** The task **
Return the run of lines below that opens with the line containing "In this page, you" and closes with the line containing "#### Test regressions", keeping each one exact.
- - -
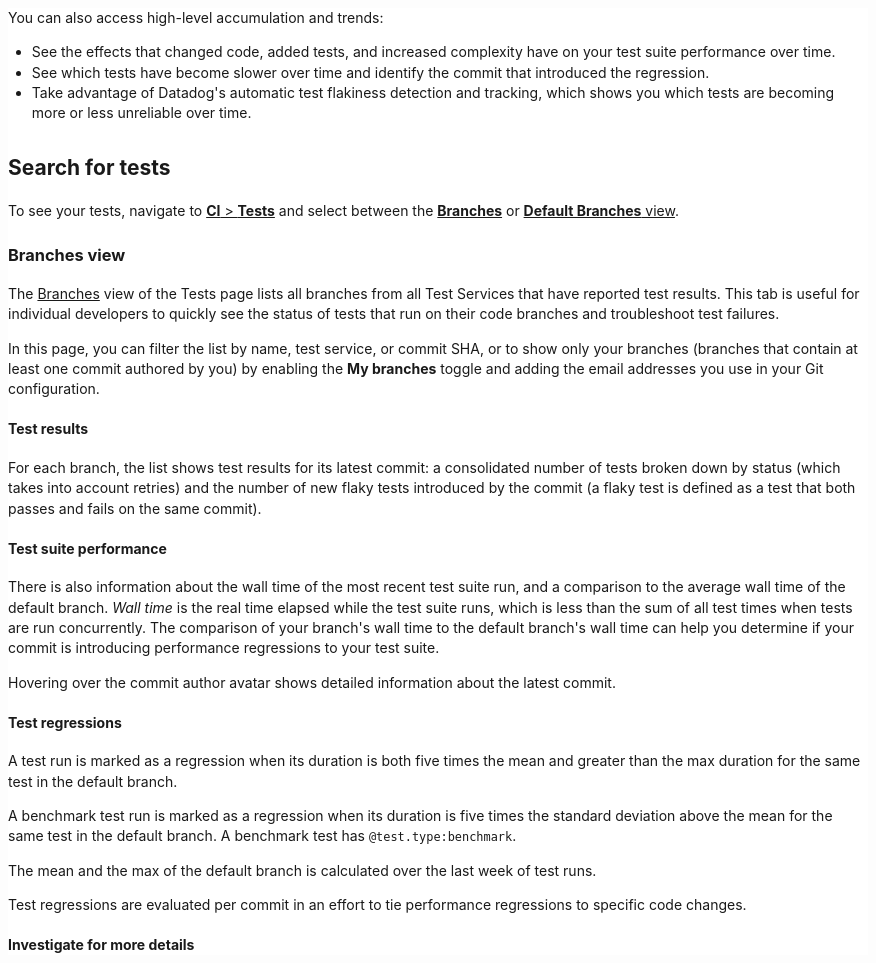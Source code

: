 You can also access high-level accumulation and trends:

- See the effects that changed code, added tests, and increased complexity have on your test suite performance over time.
- See which tests have become slower over time and identify the commit that introduced the regression.
- Take advantage of Datadog's automatic test flakiness detection and tracking, which shows you which tests are becoming more or less unreliable over time.

## Search for tests

To see your tests, navigate to [**CI** > **Tests**][8] and select between the [**Branches**](#branches-view) or [**Default Branches** view](#default-branches-view).

### Branches view

The [Branches][2] view of the Tests page lists all branches from all Test Services that have reported test results. This tab is useful for individual developers to quickly see the status of tests that run on their code branches and troubleshoot test failures.

In this page, you can filter the list by name, test service, or commit SHA, or to show only your branches (branches that contain at least one commit authored by you) by enabling the **My branches** toggle and adding the email addresses you use in your Git configuration.

#### Test results

For each branch, the list shows test results for its latest commit: a consolidated number of tests broken down by status (which takes into account retries) and the number of new flaky tests introduced by the commit (a flaky test is defined as a test that both passes and fails on the same commit).

#### Test suite performance

There is also information about the wall time of the most recent test suite run, and a comparison to the average wall time of the default branch. _Wall time_ is the real time elapsed while the test suite runs, which is less than the sum of all test times when tests are run concurrently. The comparison of your branch's wall time to the default branch's wall time can help you determine if your commit is introducing performance regressions to your test suite.

Hovering over the commit author avatar shows detailed information about the latest commit.

#### Test regressions

A test run is marked as a regression when its duration is both five times the mean and greater than the max duration for the same test in the default branch.

A benchmark test run is marked as a regression when its duration is five times the standard deviation above the mean for the same test in the default branch. A benchmark test has `@test.type:benchmark`.

The mean and the max of the default branch is calculated over the last week of test runs.

Test regressions are evaluated per commit in an effort to tie performance regressions to specific code changes.

#### Investigate for more details


[101]: https://app.datadoghq.com/ci/pipelines
[101]: https://app.datadoghq.com/ci/test-services
[1]: /continuous_integration/guides/test_configurations
[2]: https://app.datadoghq.com/ci/test-services?view=branches
[3]: https://app.datadoghq.com/ci/test-services?view=default-branches
[4]: /continuous_integration/pipelines/github/#enable-log-collection
[5]: /continuous_integration/pipelines/gitlab/#enable-job-log-collection-beta
[6]: /continuous_integration/pipelines/jenkins#enable-job-log-collection
[7]: https://app.datadoghq.com/ci/pipelines
[8]: https://app.datadoghq.com/ci/test-services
- - -
** Solution for this problem **
In this page, you can filter the list by name, test service, or commit SHA, or to show only your branches (branches that contain at least one commit authored by you) by enabling the **My branches** toggle and adding the email addresses you use in your Git configuration.

#### Test results

For each branch, the list shows test results for its latest commit: a consolidated number of tests broken down by status (which takes into account retries) and the number of new flaky tests introduced by the commit (a flaky test is defined as a test that both passes and fails on the same commit).

#### Test suite performance

There is also information about the wall time of the most recent test suite run, and a comparison to the average wall time of the default branch. _Wall time_ is the real time elapsed while the test suite runs, which is less than the sum of all test times when tests are run concurrently. The comparison of your branch's wall time to the default branch's wall time can help you determine if your commit is introducing performance regressions to your test suite.

Hovering over the commit author avatar shows detailed information about the latest commit.

#### Test regressions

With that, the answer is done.